読了
『私たちはなぜ狂わずにいるのか』春日武彦(新潮OH!文庫)
精神科医である著者が、精神分裂病(統合失調症)はなぜ起こるのか、その治療法は?、それを治療するうえでの精神科医の限界、回復までのアプローチなど、多面的に述べたもの。
思考は、停止してしまいがちないっぽう、間違った方向へ一人歩きしていきやすい性向をも持っている。ことに自分が被害者的な気分でいるときには、邪推や妄想へ向かって思考は突き進みがちなようである。

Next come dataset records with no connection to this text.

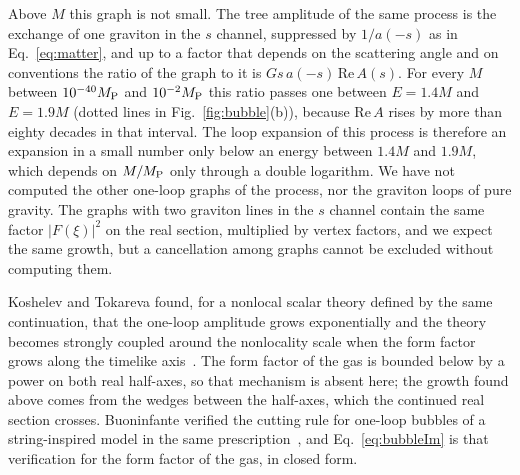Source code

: \documentclass[aps,prd,10pt,twocolumn,superscriptaddress,nofootinbib,floatfix,longbibliography]{revtex4-2}
\begin{document}
Above $M$ this graph is not small. The tree amplitude of the same process is the exchange of one graviton in the $s$ channel, suppressed by $1/a(-s)$ as in Eq.~\eqref{eq:matter}, and up to a factor that depends on the scattering angle and on conventions the ratio of the graph to it is $Gs\,a(-s)\,\mathrm{Re}\,A(s)$. For every $M$ between $10^{-40}M_{\rm P}$ and $10^{-2}M_{\rm P}$ this ratio passes one between $E=1.4M$ and $E=1.9M$ (dotted lines in Fig.~\ref{fig:bubble}(b)), because $\mathrm{Re}\,A$ rises by more than eighty decades in that interval. The loop expansion of this process is therefore an expansion in a small number only below an energy between $1.4M$ and $1.9M$, which depends on $M/M_{\rm P}$ only through a double logarithm. We have not computed the other one-loop graphs of the process, nor the graviton loops of pure gravity. The graphs with two graviton lines in the $s$ channel contain the same factor $|F(\xi)|^2$ on the real section, multiplied by vertex factors, and we expect the same growth, but a cancellation among graphs cannot be excluded without computing them.

Koshelev and Tokareva found, for a nonlocal scalar theory defined by the same continuation, that the one-loop amplitude grows exponentially and the theory becomes strongly coupled around the nonlocality scale when the form factor grows along the timelike axis~\cite{KoshelevTokareva2021}. The form factor of the gas is bounded below by a power on both real half-axes, so that mechanism is absent here; the growth found above comes from the wedges between the half-axes, which the continued real section crosses. Buoninfante verified the cutting rule for one-loop bubbles of a string-inspired model in the same prescription~\cite{Buoninfante2022}, and Eq.~\eqref{eq:bubbleIm} is that verification for the form factor of the gas, in closed form.
\end{document}
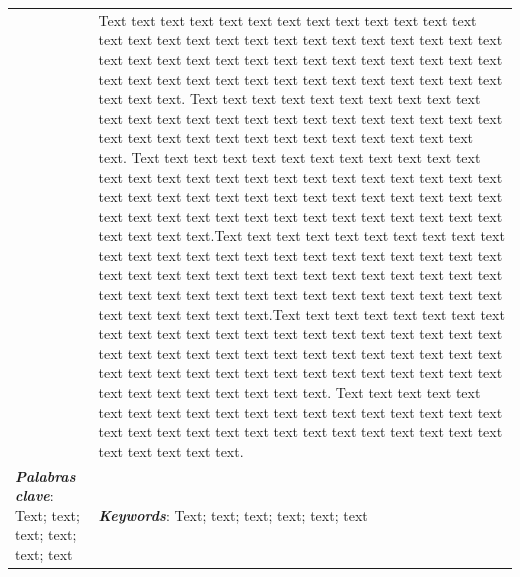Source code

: \documentclass[12pt,twoside]{apa7}
\newcommand{\keywordA}[1]{\vspace{\baselineskip}\parindent 0pt\textit{\textbf{Keywords}}: #1}
\newcommand{\palabrasclave}[1]{\vspace{\baselineskip}\parindent 0pt\textbf{\textit{Palabras clave}}: #1}
\begin{document}
\begin{table}[htb]
\begin{tabular}{p{8.5cm}p{8.5cm}}
& \small Text text text text text text text text text text text text text text text text text text text text text text text text text text text text text text text text text text text text text text text text text text text text text text text text text text text text text text text text text text. Text text text text text text text text text text text text text text text text text text text text text text text text text text text text text text text text text text text text text text. Text text text text text text text text text text text text text text text text text text text text text text text text text text text text text text text text text text text text text text text text text text text text text text text text text text text text text text text text text text.Text text text text text text text text text text text text text text text text text text text text text text text text text text text text text text text text text text text text text text text text text text text text text text text text text text text text text text text text text text.Text text text text text text text text text text text text text text text text text text text text text text text text text text text text text text text text text text text text text text text text text text text text text text text text text text text text text text text text text text. Text text text text text text text text text text text text text text text text text text text text text text text text text text text text text text text text text text text text text text.  
\\[-0.9cm]
\small \palabrasclave{Text; text; text; text; text; text} & 
\small \keywordA{Text; text; text; text; text; text}  \\
\end{tabular}
\end{table}
\end{document}
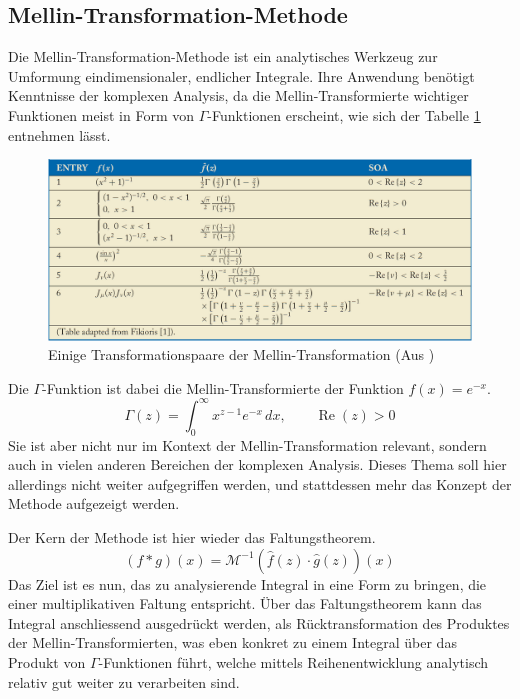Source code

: \subsection{Mellin-Transformation-Methode
\label{mellin:subsection:mtmethod}}
Die Mellin-Transformation-Methode ist ein analytisches Werkzeug 
zur Umformung eindimensionaler, endlicher Integrale.
Ihre Anwendung benötigt Kenntnisse der komplexen Analysis, da 
die Mellin-Transformierte wichtiger Funktionen meist in Form von 
$\Gamma$-Funktionen erscheint, wie sich der Tabelle \ref{fig:mellin:tabelle} 
entnehmen lässt.
\begin{figure}
    \includegraphics[width=\textwidth]{papers/mellin/images/mellin_tabelle.png}
    \caption{Einige Transformationspaare der Mellin-Transformation 
    (Aus \cite{mellin:mellin-transform-method})}
    \label{fig:mellin:tabelle}
\end{figure}
Die $\Gamma$-Funktion ist dabei die Mellin-Transformierte der Funktion 
$f(x)=e^{-x}$.
\begin{equation}
    \Gamma(z) = 
    \int_{0}^{\infty} x^{z-1}e^{-x} \,dx,
    \qquad \operatorname{Re}(z) > 0
\end{equation}
Sie ist aber nicht nur im Kontext der Mellin-Transformation relevant, 
sondern auch in vielen anderen Bereichen der komplexen Analysis.
Dieses Thema soll hier allerdings nicht weiter aufgegriffen werden, 
und stattdessen mehr das Konzept der Methode aufgezeigt werden.

Der Kern der Methode ist hier wieder das Faltungstheorem.
\[
    (f \ast g)(x) 
    = \mathcal{M}^{-1}(\hat{f}(z) \cdot \hat{g}(z))(x)
\]
Das Ziel ist es nun, das zu analysierende Integral in 
eine Form zu bringen, die einer multiplikativen Faltung entspricht.
Über das Faltungstheorem kann das Integral anschliessend ausgedrückt 
werden, als Rücktransformation des Produktes der Mellin-Transformierten, 
was eben konkret zu einem Integral über das Produkt von  
$\Gamma$-Funktionen führt, welche mittels Reihenentwicklung analytisch 
relativ gut weiter zu verarbeiten sind.

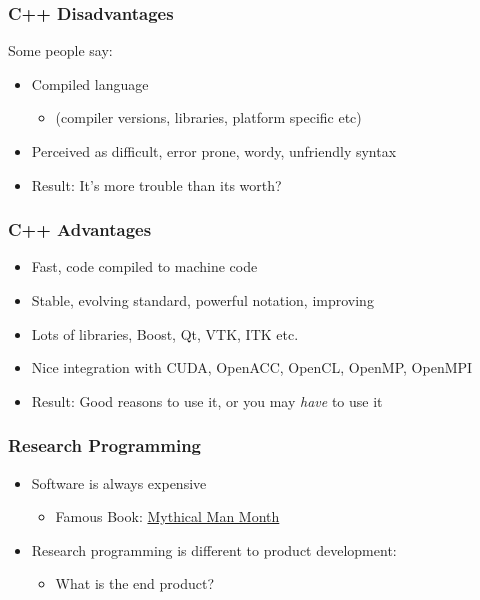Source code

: \subsubsection{C++ Disadvantages}\label{c-disadvantages}

Some people say:

\begin{itemize}
\itemsep1pt\parskip0pt
\item
  Compiled language

  \begin{itemize}
  \itemsep1pt\parskip0pt
  \item
    (compiler versions, libraries, platform specific etc)
  \end{itemize}
\item
  Perceived as difficult, error prone, wordy, unfriendly syntax
\item
  Result: It's more trouble than its worth?
\end{itemize}

\subsubsection{C++ Advantages}\label{c-advantages}

\begin{itemize}
\itemsep1pt\parskip0pt
\item
  Fast, code compiled to machine code
\item
  Stable, evolving standard, powerful notation, improving
\item
  Lots of libraries, Boost, Qt, VTK, ITK etc.
\item
  Nice integration with CUDA, OpenACC, OpenCL, OpenMP, OpenMPI
\item
  Result: Good reasons to use it, or you may \emph{have} to use it
\end{itemize}

\subsubsection{Research Programming}\label{research-programming}

\begin{itemize}
\itemsep1pt\parskip0pt
\item
  Software is always expensive

  \begin{itemize}
  \itemsep1pt\parskip0pt
  \item
    Famous Book:
    \href{http://www.amazon.co.uk/Mythical-Man-month-Essays-Software-Engineering/dp/0201835959/ref=sr_1_1?ie=UTF8\&qid=1452507457\&sr=8-1\&keywords=mythical+man+month}{Mythical
    Man Month}
  \end{itemize}
\item
  Research programming is different to product development:

  \begin{itemize}
  \itemsep1pt\parskip0pt
  \item
    What is the end product?
  \end{itemize}
\end{itemize}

という記述を読み、あわわっ、自分のことを云われてる、と思ったり。
1935年にリスボン大学神経学教授のモリスが試みた両側前頭葉白質切截術(狂った脳の一部を手術で切り取ってしまえば、電線を切断されたラジオが沈黙するように、狂気の症状が鎮まるだろうという強引かつ超アバウトな治療法)とは、どんなことをするのかという説明を読んで、脳ミソがチクチクしたり。
そのモリス教授が、1949年にノーベル医学生理学賞を受けているのも、なんだかな〜やし。
いろんな意味で刺激的な本だった。
電気ショック療法が合理的な理由で、今でも用いられていることにも、ちょっと驚き。